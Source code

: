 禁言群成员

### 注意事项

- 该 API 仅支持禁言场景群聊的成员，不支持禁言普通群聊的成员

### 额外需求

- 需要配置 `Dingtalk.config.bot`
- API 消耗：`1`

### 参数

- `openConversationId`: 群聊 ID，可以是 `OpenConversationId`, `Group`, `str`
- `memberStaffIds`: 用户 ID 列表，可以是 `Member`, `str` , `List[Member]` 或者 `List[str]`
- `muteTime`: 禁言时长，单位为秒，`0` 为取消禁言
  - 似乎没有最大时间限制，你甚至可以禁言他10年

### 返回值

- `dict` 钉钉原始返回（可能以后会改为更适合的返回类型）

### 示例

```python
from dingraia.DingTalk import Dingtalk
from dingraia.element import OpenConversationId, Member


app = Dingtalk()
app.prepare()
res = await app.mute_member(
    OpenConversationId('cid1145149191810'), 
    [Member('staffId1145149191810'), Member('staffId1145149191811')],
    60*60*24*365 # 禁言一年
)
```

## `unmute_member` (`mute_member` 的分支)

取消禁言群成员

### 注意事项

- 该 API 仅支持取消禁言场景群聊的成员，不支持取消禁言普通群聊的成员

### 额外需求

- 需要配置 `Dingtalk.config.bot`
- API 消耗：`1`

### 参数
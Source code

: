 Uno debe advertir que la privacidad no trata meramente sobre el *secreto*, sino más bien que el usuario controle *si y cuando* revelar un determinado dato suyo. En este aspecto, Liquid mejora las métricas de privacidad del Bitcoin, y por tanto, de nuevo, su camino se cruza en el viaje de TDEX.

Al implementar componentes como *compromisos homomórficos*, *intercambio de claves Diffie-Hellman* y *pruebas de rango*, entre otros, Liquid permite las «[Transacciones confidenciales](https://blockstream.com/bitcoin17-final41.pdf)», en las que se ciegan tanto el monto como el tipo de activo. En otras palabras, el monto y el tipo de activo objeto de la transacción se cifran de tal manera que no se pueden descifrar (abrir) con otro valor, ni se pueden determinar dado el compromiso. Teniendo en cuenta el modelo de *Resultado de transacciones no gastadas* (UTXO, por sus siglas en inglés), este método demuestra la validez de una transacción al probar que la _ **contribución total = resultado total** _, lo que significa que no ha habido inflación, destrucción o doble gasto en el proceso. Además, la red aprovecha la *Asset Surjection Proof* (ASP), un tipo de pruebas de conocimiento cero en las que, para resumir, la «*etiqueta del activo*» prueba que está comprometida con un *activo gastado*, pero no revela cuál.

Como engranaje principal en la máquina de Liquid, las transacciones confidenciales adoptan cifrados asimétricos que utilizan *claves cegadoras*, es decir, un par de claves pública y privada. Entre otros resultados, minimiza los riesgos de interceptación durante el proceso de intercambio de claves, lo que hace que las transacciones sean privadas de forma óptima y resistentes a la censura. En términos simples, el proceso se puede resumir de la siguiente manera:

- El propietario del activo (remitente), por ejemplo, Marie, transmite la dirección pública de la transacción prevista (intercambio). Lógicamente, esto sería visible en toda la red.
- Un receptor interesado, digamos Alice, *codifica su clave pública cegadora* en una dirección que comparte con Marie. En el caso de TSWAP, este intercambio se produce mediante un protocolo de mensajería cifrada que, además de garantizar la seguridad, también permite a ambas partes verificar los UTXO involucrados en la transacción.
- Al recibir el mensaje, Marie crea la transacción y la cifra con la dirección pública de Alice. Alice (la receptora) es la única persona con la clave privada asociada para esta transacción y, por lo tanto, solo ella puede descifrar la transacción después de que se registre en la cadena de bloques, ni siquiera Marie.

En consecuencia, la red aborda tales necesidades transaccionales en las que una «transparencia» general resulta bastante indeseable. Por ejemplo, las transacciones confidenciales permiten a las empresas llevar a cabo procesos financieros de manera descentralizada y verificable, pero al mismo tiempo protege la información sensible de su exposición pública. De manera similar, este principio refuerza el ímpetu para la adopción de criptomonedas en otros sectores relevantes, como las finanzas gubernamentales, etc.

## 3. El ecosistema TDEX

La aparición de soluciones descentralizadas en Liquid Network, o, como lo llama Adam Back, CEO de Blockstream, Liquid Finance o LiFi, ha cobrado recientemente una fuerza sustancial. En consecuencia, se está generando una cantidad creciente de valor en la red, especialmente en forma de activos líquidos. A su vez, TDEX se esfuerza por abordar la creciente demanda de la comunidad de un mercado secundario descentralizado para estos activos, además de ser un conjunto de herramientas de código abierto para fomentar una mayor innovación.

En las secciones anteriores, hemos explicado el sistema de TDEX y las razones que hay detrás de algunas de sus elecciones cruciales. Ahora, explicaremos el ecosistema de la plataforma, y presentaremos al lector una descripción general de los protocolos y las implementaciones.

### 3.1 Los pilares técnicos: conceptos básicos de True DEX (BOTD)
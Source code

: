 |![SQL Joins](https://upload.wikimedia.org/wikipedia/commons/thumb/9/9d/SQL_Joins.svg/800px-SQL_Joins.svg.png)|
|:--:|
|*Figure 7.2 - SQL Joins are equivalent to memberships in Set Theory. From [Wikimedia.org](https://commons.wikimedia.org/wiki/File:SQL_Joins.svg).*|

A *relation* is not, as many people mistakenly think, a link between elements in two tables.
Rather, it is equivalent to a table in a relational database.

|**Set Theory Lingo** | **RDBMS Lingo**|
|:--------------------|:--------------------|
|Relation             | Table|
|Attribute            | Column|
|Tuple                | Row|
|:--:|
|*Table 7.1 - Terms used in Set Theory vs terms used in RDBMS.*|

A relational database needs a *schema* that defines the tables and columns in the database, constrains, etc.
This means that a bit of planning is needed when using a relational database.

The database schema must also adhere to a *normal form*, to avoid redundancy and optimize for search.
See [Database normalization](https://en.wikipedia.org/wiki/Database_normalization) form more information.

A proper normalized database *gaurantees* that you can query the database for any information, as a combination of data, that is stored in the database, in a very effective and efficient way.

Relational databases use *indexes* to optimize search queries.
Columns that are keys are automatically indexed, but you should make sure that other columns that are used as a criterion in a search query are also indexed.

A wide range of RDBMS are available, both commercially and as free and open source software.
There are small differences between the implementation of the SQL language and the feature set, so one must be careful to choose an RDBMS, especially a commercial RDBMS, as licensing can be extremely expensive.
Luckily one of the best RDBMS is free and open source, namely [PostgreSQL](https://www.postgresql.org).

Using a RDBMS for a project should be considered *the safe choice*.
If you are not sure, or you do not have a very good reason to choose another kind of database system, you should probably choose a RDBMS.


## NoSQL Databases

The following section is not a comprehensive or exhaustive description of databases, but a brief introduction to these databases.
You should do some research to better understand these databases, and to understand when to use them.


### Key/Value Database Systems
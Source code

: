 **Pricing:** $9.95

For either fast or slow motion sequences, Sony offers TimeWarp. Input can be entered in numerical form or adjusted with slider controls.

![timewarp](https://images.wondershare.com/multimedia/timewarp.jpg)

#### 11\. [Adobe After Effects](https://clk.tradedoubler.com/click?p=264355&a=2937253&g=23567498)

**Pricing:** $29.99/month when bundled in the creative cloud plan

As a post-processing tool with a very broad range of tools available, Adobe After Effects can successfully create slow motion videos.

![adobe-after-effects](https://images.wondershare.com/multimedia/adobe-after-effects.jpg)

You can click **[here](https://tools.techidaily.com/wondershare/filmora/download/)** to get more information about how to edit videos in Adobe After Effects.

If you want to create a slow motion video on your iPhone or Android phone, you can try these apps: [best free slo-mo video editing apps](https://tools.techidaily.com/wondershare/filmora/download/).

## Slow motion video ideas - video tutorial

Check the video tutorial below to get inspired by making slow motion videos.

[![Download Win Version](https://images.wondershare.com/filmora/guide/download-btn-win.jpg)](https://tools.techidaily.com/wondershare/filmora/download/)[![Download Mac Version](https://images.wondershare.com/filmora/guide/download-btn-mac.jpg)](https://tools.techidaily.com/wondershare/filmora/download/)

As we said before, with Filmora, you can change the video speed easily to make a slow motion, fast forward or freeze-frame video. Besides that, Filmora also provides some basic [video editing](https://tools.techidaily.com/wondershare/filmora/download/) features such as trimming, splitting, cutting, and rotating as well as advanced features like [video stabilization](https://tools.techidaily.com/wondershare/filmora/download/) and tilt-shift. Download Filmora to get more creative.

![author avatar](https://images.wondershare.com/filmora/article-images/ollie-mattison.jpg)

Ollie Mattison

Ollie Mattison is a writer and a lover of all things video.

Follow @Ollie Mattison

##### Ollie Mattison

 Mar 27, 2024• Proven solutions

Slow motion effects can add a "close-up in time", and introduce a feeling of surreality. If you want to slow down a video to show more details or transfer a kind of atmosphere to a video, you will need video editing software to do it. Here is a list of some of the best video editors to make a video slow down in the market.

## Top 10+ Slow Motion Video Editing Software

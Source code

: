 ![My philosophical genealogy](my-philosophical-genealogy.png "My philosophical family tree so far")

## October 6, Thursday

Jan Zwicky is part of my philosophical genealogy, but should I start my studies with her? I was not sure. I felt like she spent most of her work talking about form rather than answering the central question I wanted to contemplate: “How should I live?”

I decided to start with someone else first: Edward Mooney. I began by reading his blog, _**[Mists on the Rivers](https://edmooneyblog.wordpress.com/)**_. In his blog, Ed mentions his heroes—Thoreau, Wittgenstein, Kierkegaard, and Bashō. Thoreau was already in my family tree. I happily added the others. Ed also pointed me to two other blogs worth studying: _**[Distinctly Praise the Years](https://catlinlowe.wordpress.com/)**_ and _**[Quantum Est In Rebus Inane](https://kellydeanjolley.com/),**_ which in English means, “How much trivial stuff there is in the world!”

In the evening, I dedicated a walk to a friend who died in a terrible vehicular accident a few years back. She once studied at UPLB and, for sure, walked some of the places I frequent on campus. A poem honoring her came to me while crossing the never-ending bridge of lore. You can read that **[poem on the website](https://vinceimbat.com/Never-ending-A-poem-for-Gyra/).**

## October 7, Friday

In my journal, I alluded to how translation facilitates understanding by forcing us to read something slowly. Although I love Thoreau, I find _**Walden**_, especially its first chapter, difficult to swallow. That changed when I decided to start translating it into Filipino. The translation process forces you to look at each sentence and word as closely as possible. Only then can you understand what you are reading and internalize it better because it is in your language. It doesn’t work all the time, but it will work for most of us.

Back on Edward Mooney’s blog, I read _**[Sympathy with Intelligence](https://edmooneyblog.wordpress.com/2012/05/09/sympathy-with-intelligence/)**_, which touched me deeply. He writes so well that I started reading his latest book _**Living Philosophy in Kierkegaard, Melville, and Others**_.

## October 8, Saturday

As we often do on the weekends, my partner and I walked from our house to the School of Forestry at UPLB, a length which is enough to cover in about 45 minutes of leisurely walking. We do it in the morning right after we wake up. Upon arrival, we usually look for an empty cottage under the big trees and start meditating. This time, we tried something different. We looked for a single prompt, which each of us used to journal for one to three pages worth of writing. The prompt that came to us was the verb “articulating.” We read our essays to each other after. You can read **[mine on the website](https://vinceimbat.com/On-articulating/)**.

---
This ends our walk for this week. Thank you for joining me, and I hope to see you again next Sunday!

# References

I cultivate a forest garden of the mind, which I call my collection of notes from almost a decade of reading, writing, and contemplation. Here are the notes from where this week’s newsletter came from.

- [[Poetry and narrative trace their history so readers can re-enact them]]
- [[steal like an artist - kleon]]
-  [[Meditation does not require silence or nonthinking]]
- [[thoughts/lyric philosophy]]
○ ○ ○ ○ ○
> _WHAT THE TASK ASKS_
Note every line in the material with "Joins" and copy it.

> _SOLVED EXERCISE_
: |![SQL Joins](https://upload.wikimedia.org/wikipedia/commons/thumb/9/9d/SQL_Joins.svg/800px-SQL_Joins.svg.png)|
|*Figure 7.2 - SQL Joins are equivalent to memberships in Set Theory. From [Wikimedia.org](https://commons.wikimedia.org/wiki/File:SQL_Joins.svg).*|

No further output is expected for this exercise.